陈曦回应道:“我受够了,不需要他救,只要在他心里留一个烙印就好了。”陈曦想起温泉山庄被张锐轩收走的那条丝巾,当时遗忘在了温泉水池,张锐轩说帮着拿回来,可是后来又说送给他。
张锐轩的目光扫过陈曦那滴泪,眸色微不可察地动了动,随即又恢复了那副冷硬的模样,转头看向面如死灰的张季龄,语气平静却带着不容更改的决绝:“三叔,国法族规在前,张锐铂的罪,饶不得。”
张锐轩顿了顿,看着张季龄瞬间垮下去的身子,终是松了半分口,却依旧没有半分转圜的余地:“看在您是长辈的份上,我给铂大哥哥留最后一点体面。就不族谱除名了,直接杖毙之后,三叔你报一个暴毙吧!
至于指挥使的位置,那是先帝爷赏赐的,我等臣子哪有资格质疑,随你自己处置吧!铂大哥哥的两个儿子就三叔你自己好好栽培吧!千万不要有不该有的想法。
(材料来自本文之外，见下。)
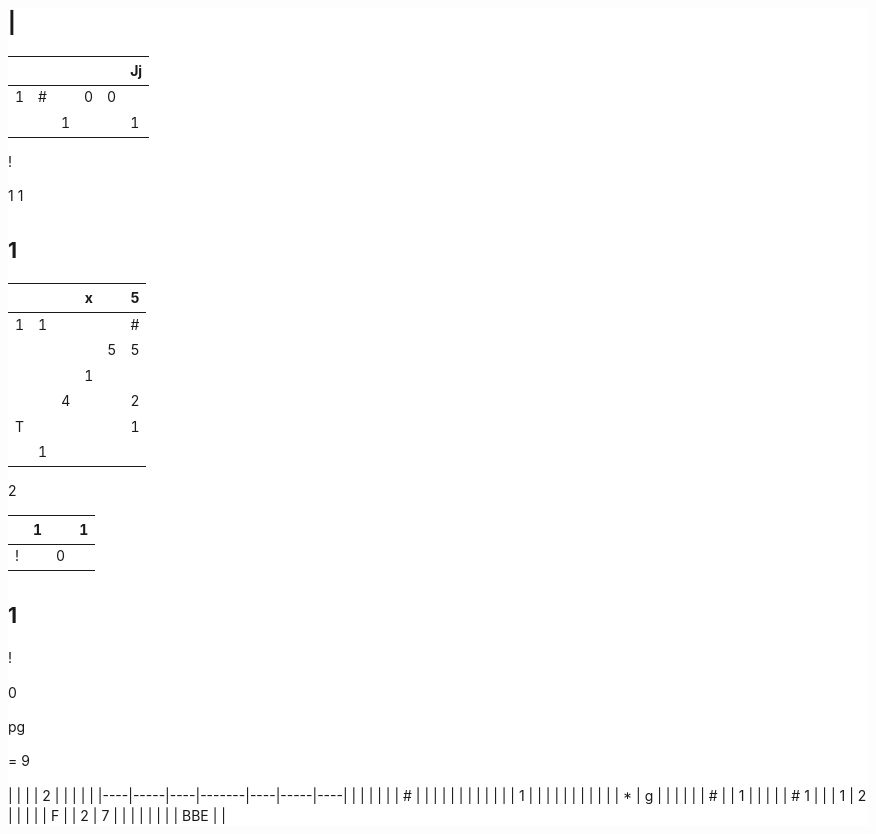 ## |

|    |    |    |    |    | Jj   |
|----|----|----|----|----|------|
| 1  | #  |    | 0  | 0  |      |
|    |    | 1  |    |    | 1    |



!

1 1

## 1

|    |    |    | x   |    | 5   |
|----|----|----|-----|----|-----|
| 1  | 1  |    |     |    | #   |
|    |    |    |     | 5  | 5   |
|    |    |    | 1   |    |     |
|    |    | 4  |     |    | 2   |
| T  |    |    |     |    | 1   |
|    | 1  |    |     |    |     |

2

|    | 1   |    | 1   |
|----|-----|----|-----|
| !  |     |  0 |     |

## 1



!

0

pg

= 9

|    |     |    | 2 |   |    |     |    |
|----|-----|----|-------|----|-----|----|
|    |     |    |       |    | #   |    |
|    |     |    |       |    |     | |  |
| 1  |     |    |       |    |     |    |
|    |     |    | *     | g  |     |    |
|    |     | #  |       | 1  |     |    |
|    | # 1 |    |       | 1  | 2   |    |
|    |     | F  |       | 2  | 7   |    |
|    |     |    |       |    | BBE |    |
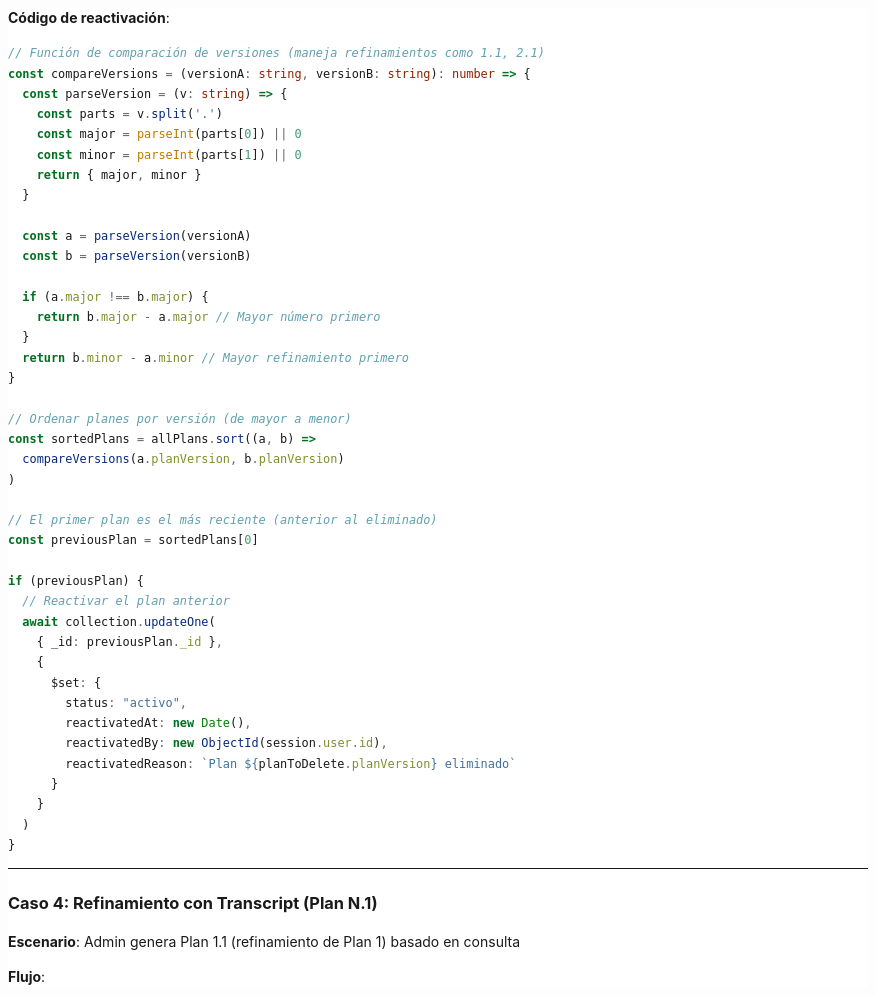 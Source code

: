 
**Código de reactivación**:

```typescript
// Función de comparación de versiones (maneja refinamientos como 1.1, 2.1)
const compareVersions = (versionA: string, versionB: string): number => {
  const parseVersion = (v: string) => {
    const parts = v.split('.')
    const major = parseInt(parts[0]) || 0
    const minor = parseInt(parts[1]) || 0
    return { major, minor }
  }

  const a = parseVersion(versionA)
  const b = parseVersion(versionB)

  if (a.major !== b.major) {
    return b.major - a.major // Mayor número primero
  }
  return b.minor - a.minor // Mayor refinamiento primero
}

// Ordenar planes por versión (de mayor a menor)
const sortedPlans = allPlans.sort((a, b) =>
  compareVersions(a.planVersion, b.planVersion)
)

// El primer plan es el más reciente (anterior al eliminado)
const previousPlan = sortedPlans[0]

if (previousPlan) {
  // Reactivar el plan anterior
  await collection.updateOne(
    { _id: previousPlan._id },
    {
      $set: {
        status: "activo",
        reactivatedAt: new Date(),
        reactivatedBy: new ObjectId(session.user.id),
        reactivatedReason: `Plan ${planToDelete.planVersion} eliminado`
      }
    }
  )
}
```

---

### Caso 4: Refinamiento con Transcript (Plan N.1)

**Escenario**: Admin genera Plan 1.1 (refinamiento de Plan 1) basado en consulta

**Flujo**:
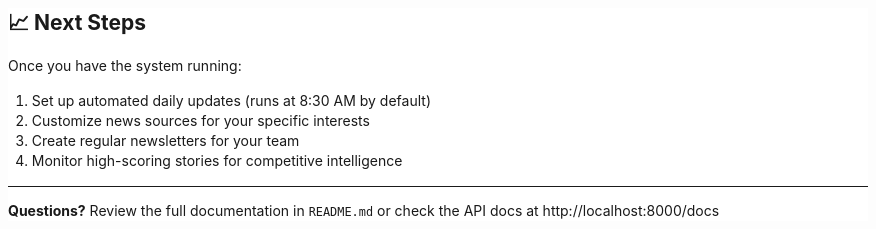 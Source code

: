 ## 📈 Next Steps

Once you have the system running:
1. Set up automated daily updates (runs at 8:30 AM by default)
2. Customize news sources for your specific interests
3. Create regular newsletters for your team
4. Monitor high-scoring stories for competitive intelligence

---

**Questions?** Review the full documentation in `README.md` or check the API docs at http://localhost:8000/docs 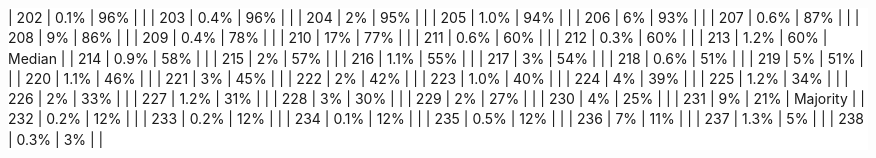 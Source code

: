 | 202 | 0.1% | 96% |  |
| 203 | 0.4% | 96% |  |
| 204 | 2% | 95% |  |
| 205 | 1.0% | 94% |  |
| 206 | 6% | 93% |  |
| 207 | 0.6% | 87% |  |
| 208 | 9% | 86% |  |
| 209 | 0.4% | 78% |  |
| 210 | 17% | 77% |  |
| 211 | 0.6% | 60% |  |
| 212 | 0.3% | 60% |  |
| 213 | 1.2% | 60% | Median |
| 214 | 0.9% | 58% |  |
| 215 | 2% | 57% |  |
| 216 | 1.1% | 55% |  |
| 217 | 3% | 54% |  |
| 218 | 0.6% | 51% |  |
| 219 | 5% | 51% |  |
| 220 | 1.1% | 46% |  |
| 221 | 3% | 45% |  |
| 222 | 2% | 42% |  |
| 223 | 1.0% | 40% |  |
| 224 | 4% | 39% |  |
| 225 | 1.2% | 34% |  |
| 226 | 2% | 33% |  |
| 227 | 1.2% | 31% |  |
| 228 | 3% | 30% |  |
| 229 | 2% | 27% |  |
| 230 | 4% | 25% |  |
| 231 | 9% | 21% | Majority |
| 232 | 0.2% | 12% |  |
| 233 | 0.2% | 12% |  |
| 234 | 0.1% | 12% |  |
| 235 | 0.5% | 12% |  |
| 236 | 7% | 11% |  |
| 237 | 1.3% | 5% |  |
| 238 | 0.3% | 3% |  | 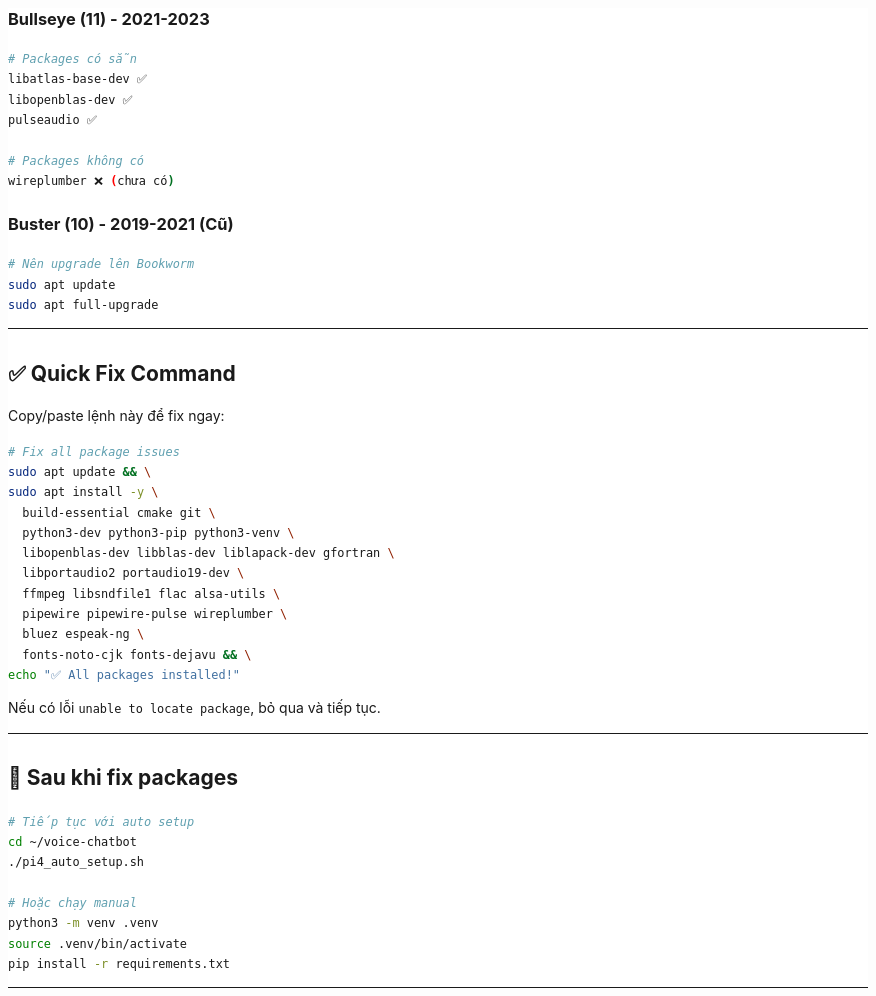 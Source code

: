 ### Bullseye (11) - 2021-2023
```bash
# Packages có sẵn
libatlas-base-dev ✅
libopenblas-dev ✅
pulseaudio ✅

# Packages không có
wireplumber ❌ (chưa có)
```

### Buster (10) - 2019-2021 (Cũ)
```bash
# Nên upgrade lên Bookworm
sudo apt update
sudo apt full-upgrade
```

---

## ✅ Quick Fix Command

Copy/paste lệnh này để fix ngay:

```bash
# Fix all package issues
sudo apt update && \
sudo apt install -y \
  build-essential cmake git \
  python3-dev python3-pip python3-venv \
  libopenblas-dev libblas-dev liblapack-dev gfortran \
  libportaudio2 portaudio19-dev \
  ffmpeg libsndfile1 flac alsa-utils \
  pipewire pipewire-pulse wireplumber \
  bluez espeak-ng \
  fonts-noto-cjk fonts-dejavu && \
echo "✅ All packages installed!"
```

Nếu có lỗi `unable to locate package`, bỏ qua và tiếp tục.

---

## 🎯 Sau khi fix packages

```bash
# Tiếp tục với auto setup
cd ~/voice-chatbot
./pi4_auto_setup.sh

# Hoặc chạy manual
python3 -m venv .venv
source .venv/bin/activate
pip install -r requirements.txt
```

---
”
这话一出,张季龄眼前一黑,再也撑不住,顺着立柱软软地滑了下去,瘫坐在冰冷的青石地面上,嘴里反复念叨着“完了……全完了……”,再也没了半分力气哀求。
张锐轩没再看他,抬手整理了一下衣袍的褶皱,转身走回祠堂中央。
牛油长明灯的火苗烈烈跳动,将他玄色的身影拉得笔直,他目光扫过满室噤声的族老,声线沉稳,带着不容置疑的威严:“张锐铂谋害嫡脉、谋夺爵位、秽乱门风,按族法,杖毙。诸位叔伯,可有异议?”
满室寂静,只有烛火跳动的噼啪声响。族老们你看看我,我看看你,半晌,无人敢说半个不字。
张锐轩看着陈曦说道:“你虽然被丈夫胁迫,可是终归是自己贪念作祟,自请下堂,回你的陈家去吧!”
对于陈曦这个和自己有过一夕之欢的女人,张锐轩还是下不了那个狠手。张锐轩示意解开陈曦的束缚,放她离开。
陈曦惨然一笑,似乎有些释然,然后一个助跑一头撞在刑柱上,鲜血流了一地,赤裸的身体浑身抽搐,眼看就不活了。